The Special Committee on Political Reform, established in March to discuss the issue, finalized the decision and said it would be applied to the next general election scheduled for April 13.
The National Election Commission (NEC) will be in charge of the redistricting, though whether it can win public trust or support from the ruling Saenuri and main opposition New Politics Alliance for Democracy (NPAD) remains to be seen.
The two parties are now at a standstill over the matter.
In October, the Constitutional Court ruled that the current electoral constituency map was unconstitutional, arguing that it resulted in unequal representation due to population changes. The court added that the ratio of the most populous electoral district to the least populous must be lower than two to one, and that redistricting must be completed by the end of this year. The ratio is now three to one.
The decision means that the number of seats allocated to Gyeongsang and Jeolla will be reduced, while representation in the capital region is expected to increase. The Gyeongsang region is considered the traditional stronghold of the ruling Saenuri party, while the Jeolla region is considered home to the liberal bloc.
In the current 300-seat legislature, 246 are elected lawmakers, while the rest are proportional representatives. Among 246 constituencies, 112 are in Seoul, Incheon and Gyeonggi. Based on the ruling, the number of seats in the capital region is set to rise to 134.
The National Assembly was tasked with redrawing the nation’s constituencies, and the NEC in February proposed an increase in the amount of proportional representatives: a two-to-one ratio between lawmakers voted in by their constituencies and proportional representatives.

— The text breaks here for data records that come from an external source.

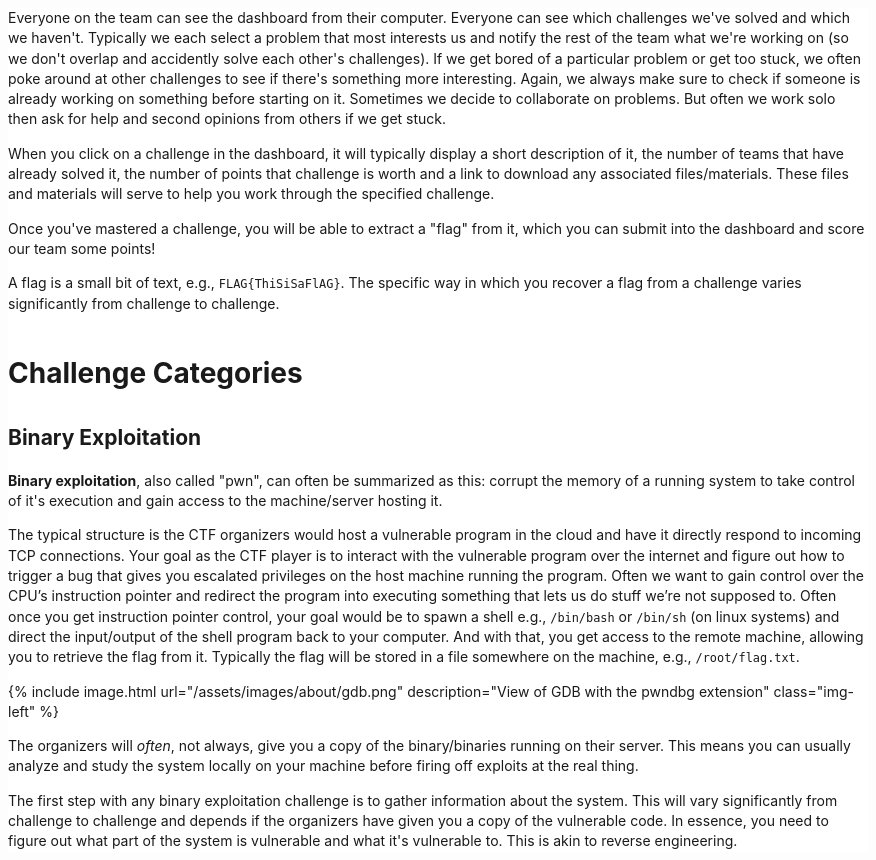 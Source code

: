  
 
Everyone on the team can see the dashboard from their computer. Everyone can see which challenges we've solved and which we haven't. Typically we each select a problem that most interests us and notify the rest of the team what we're working on (so we don't overlap and accidently solve each other's challenges). If we get bored of a particular problem or get too stuck, we often poke around at other challenges to see if there's something more interesting. Again, we always make sure to check if someone is already working on something before starting on it. Sometimes we decide to collaborate on problems. But often we work solo then ask for help and second opinions from others if we get stuck.
 
 
When you click on a challenge in the dashboard, it will typically display a short description of it, the number of teams that have already solved it, the number of points that challenge is worth and a link to download any associated files/materials. These files and materials will serve to help you work through the specified challenge. 
 
 
Once you've mastered a challenge, you will be able to extract a "flag" from it, which you can submit into the dashboard and score our team some points!
 
 
A flag is a small bit of text, e.g., `FLAG{ThiSiSaFlAG}`. The specific way in which you recover a flag from a challenge varies significantly from challenge to challenge.
 
 
# Challenge Categories
 
 
## Binary Exploitation
 
 
**Binary exploitation**, also called "pwn", can often be summarized as this: corrupt the memory of a running system to take control of it's execution and gain access to the machine/server hosting it.
 
 
The typical structure is the CTF organizers would host a vulnerable program in the cloud and have it directly respond to incoming TCP connections. Your goal as the CTF player is to interact with the vulnerable program over the internet and figure out how to trigger a bug that gives you escalated privileges on the host machine running the program. Often we want to gain control over the CPU’s instruction pointer and redirect the program into executing something that lets us do stuff we’re not supposed to. Often once you get instruction pointer control, your goal would be to spawn a shell e.g., `/bin/bash` or `/bin/sh` (on linux systems) and direct the input/output of the shell program back to your computer. And with that, you get access to the remote machine, allowing you to retrieve the flag from it. Typically the flag will be stored in a file somewhere on the machine, e.g., `/root/flag.txt`.
 
 
{% include image.html url="/assets/images/about/gdb.png" description="View of GDB with the pwndbg extension" class="img-left" %}
 
 
The organizers will *often*, not always, give you a copy of the binary/binaries running on their server. This means you can usually analyze and study the system locally on your machine before firing off exploits at the real thing.
 
 
The first step with any binary exploitation challenge is to gather information about the system. This will vary significantly from challenge to challenge and depends if the organizers have given you a copy of the vulnerable code. In essence, you need to figure out what part of the system is vulnerable and what it's vulnerable to. This is akin to reverse engineering.
  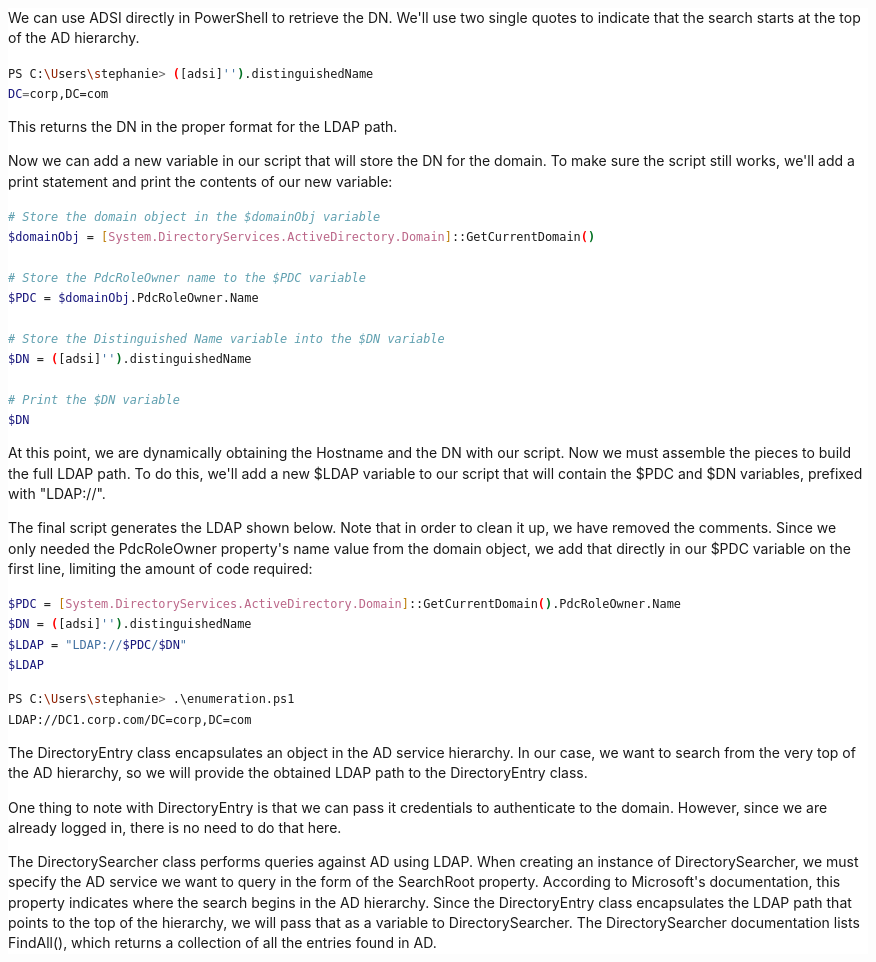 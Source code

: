 We can use ADSI directly in PowerShell to retrieve the DN. We'll use two single quotes to indicate that the search starts at the top of the AD hierarchy.

```bash
PS C:\Users\stephanie> ([adsi]'').distinguishedName
DC=corp,DC=com
```

This returns the DN in the proper format for the LDAP path.

Now we can add a new variable in our script that will store the DN for the domain. To make sure the script still works, we'll add a print statement and print the contents of our new variable:

```bash
# Store the domain object in the $domainObj variable
$domainObj = [System.DirectoryServices.ActiveDirectory.Domain]::GetCurrentDomain()

# Store the PdcRoleOwner name to the $PDC variable
$PDC = $domainObj.PdcRoleOwner.Name

# Store the Distinguished Name variable into the $DN variable
$DN = ([adsi]'').distinguishedName

# Print the $DN variable
$DN
```

At this point, we are dynamically obtaining the Hostname and the DN with our script. Now we must assemble the pieces to build the full LDAP path. To do this, we'll add a new $LDAP variable to our script that will contain the $PDC and $DN variables, prefixed with "LDAP://".

The final script generates the LDAP shown below. Note that in order to clean it up, we have removed the comments. Since we only needed the PdcRoleOwner property's name value from the domain object, we add that directly in our $PDC variable on the first line, limiting the amount of code required:

```bash
$PDC = [System.DirectoryServices.ActiveDirectory.Domain]::GetCurrentDomain().PdcRoleOwner.Name
$DN = ([adsi]'').distinguishedName 
$LDAP = "LDAP://$PDC/$DN"
$LDAP
```

```bash
PS C:\Users\stephanie> .\enumeration.ps1
LDAP://DC1.corp.com/DC=corp,DC=com
```

The DirectoryEntry class encapsulates an object in the AD service hierarchy. In our case, we want to search from the very top of the AD hierarchy, so we will provide the obtained LDAP path to the DirectoryEntry class.

One thing to note with DirectoryEntry is that we can pass it credentials to authenticate to the domain. However, since we are already logged in, there is no need to do that here.

The DirectorySearcher class performs queries against AD using LDAP. When creating an instance of DirectorySearcher, we must specify the AD service we want to query in the form of the SearchRoot property. According to Microsoft's documentation, this property indicates where the search begins in the AD hierarchy. Since the DirectoryEntry class encapsulates the LDAP path that points to the top of the hierarchy, we will pass that as a variable to DirectorySearcher. The DirectorySearcher documentation lists FindAll(), which returns a collection of all the entries found in AD.
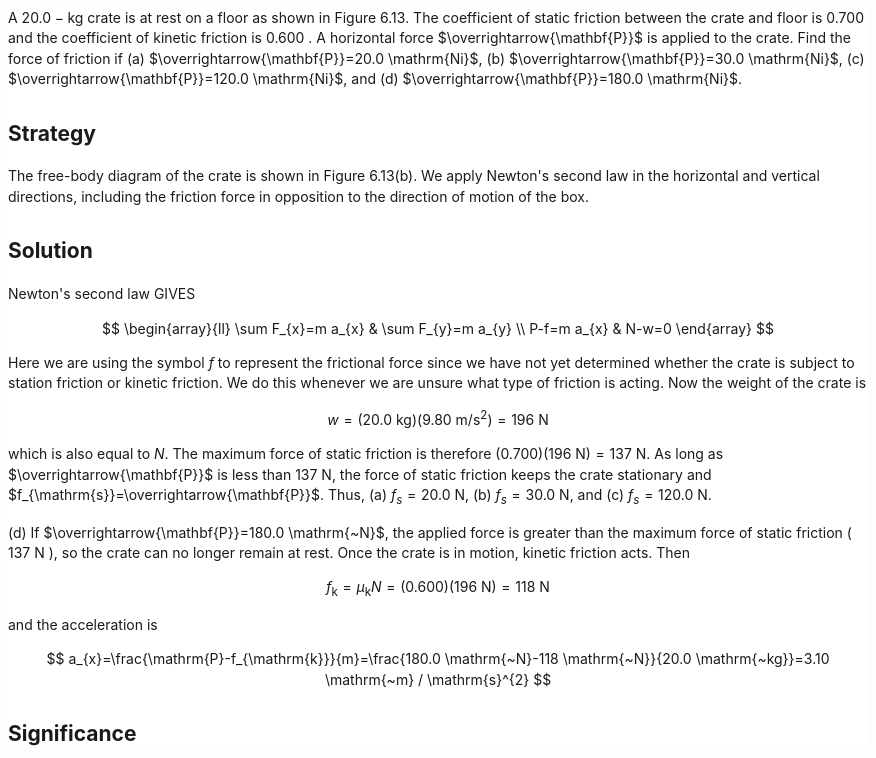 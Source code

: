 A $20.0-\mathrm{kg}$ crate is at rest on a floor as shown in Figure 6.13. The coefficient of static friction between the crate and floor is 0.700 and the coefficient of kinetic friction is 0.600 . A horizontal force $\overrightarrow{\mathbf{P}}$ is applied to the crate. Find the force of friction if (a) $\overrightarrow{\mathbf{P}}=20.0 \mathrm{Ni}$, (b) $\overrightarrow{\mathbf{P}}=30.0 \mathrm{Ni}$, (c) $\overrightarrow{\mathbf{P}}=120.0 \mathrm{Ni}$, and (d) $\overrightarrow{\mathbf{P}}=180.0 \mathrm{Ni}$.

## Strategy

The free-body diagram of the crate is shown in Figure 6.13(b). We apply Newton's second law in the horizontal and vertical directions, including the friction force in opposition to the direction of motion of the box.

## Solution

Newton's second law GIVES

$$
\begin{array}{ll}
\sum F_{x}=m a_{x} & \sum F_{y}=m a_{y} \\
P-f=m a_{x} & N-w=0
\end{array}
$$

Here we are using the symbol $f$ to represent the frictional force since we have not yet determined whether the crate is subject to station friction or kinetic friction. We do this whenever we are unsure what type of friction is acting. Now the weight of the crate is

$$
w=(20.0 \mathrm{~kg})\left(9.80 \mathrm{~m} / \mathrm{s}^{2}\right)=196 \mathrm{~N}
$$

which is also equal to $N$. The maximum force of static friction is therefore $(0.700)(196 \mathrm{~N})=137 \mathrm{~N}$. As long as $\overrightarrow{\mathbf{P}}$ is less than $137 \mathrm{~N}$, the force of static friction keeps the crate stationary and $f_{\mathrm{s}}=\overrightarrow{\mathbf{P}}$. Thus, (a) $f_{s}=20.0 \mathrm{~N}$, (b) $f_{s}=30.0 \mathrm{~N}$, and (c) $f_{s}=120.0 \mathrm{~N}$.

(d) If $\overrightarrow{\mathbf{P}}=180.0 \mathrm{~N}$, the applied force is greater than the maximum force of static friction ( $137 \mathrm{~N}$ ), so the crate can no longer remain at rest. Once the crate is in motion, kinetic friction acts. Then

$$
f_{\mathrm{k}}=\mu_{\mathrm{k}} N=(0.600)(196 \mathrm{~N})=118 \mathrm{~N}
$$

and the acceleration is

$$
a_{x}=\frac{\mathrm{P}-f_{\mathrm{k}}}{m}=\frac{180.0 \mathrm{~N}-118 \mathrm{~N}}{20.0 \mathrm{~kg}}=3.10 \mathrm{~m} / \mathrm{s}^{2}
$$

## Significance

It also called for proportional representatives to be determined by regional votes: According to the plan, the political party that wins more than 30 percent of votes in a region will be able to name a proportional representative for that region.
The suggestion to up total seats in the legislature to 369 was initially introduced by a special NPAD committee, which argued that it was inevitable in order to respect the Constitutional Court ruling.
The proposal called for the number of proportional representatives to be raised to 123 and distributed based on six regional populations: the capital region, Gyeongsang, Jeolla, Chungcheong, Gangwon and Jeju. The Saenuri was unenthusiastic about the changes, in large part, because they would better serve the NPAD.
The proposal was also controversial on its own with the public adamantly against more lawmakers being paid via tax money. A Gallup Korea poll conducted in May showed that only 5 percent of the public said they approved of the National Assembly overall.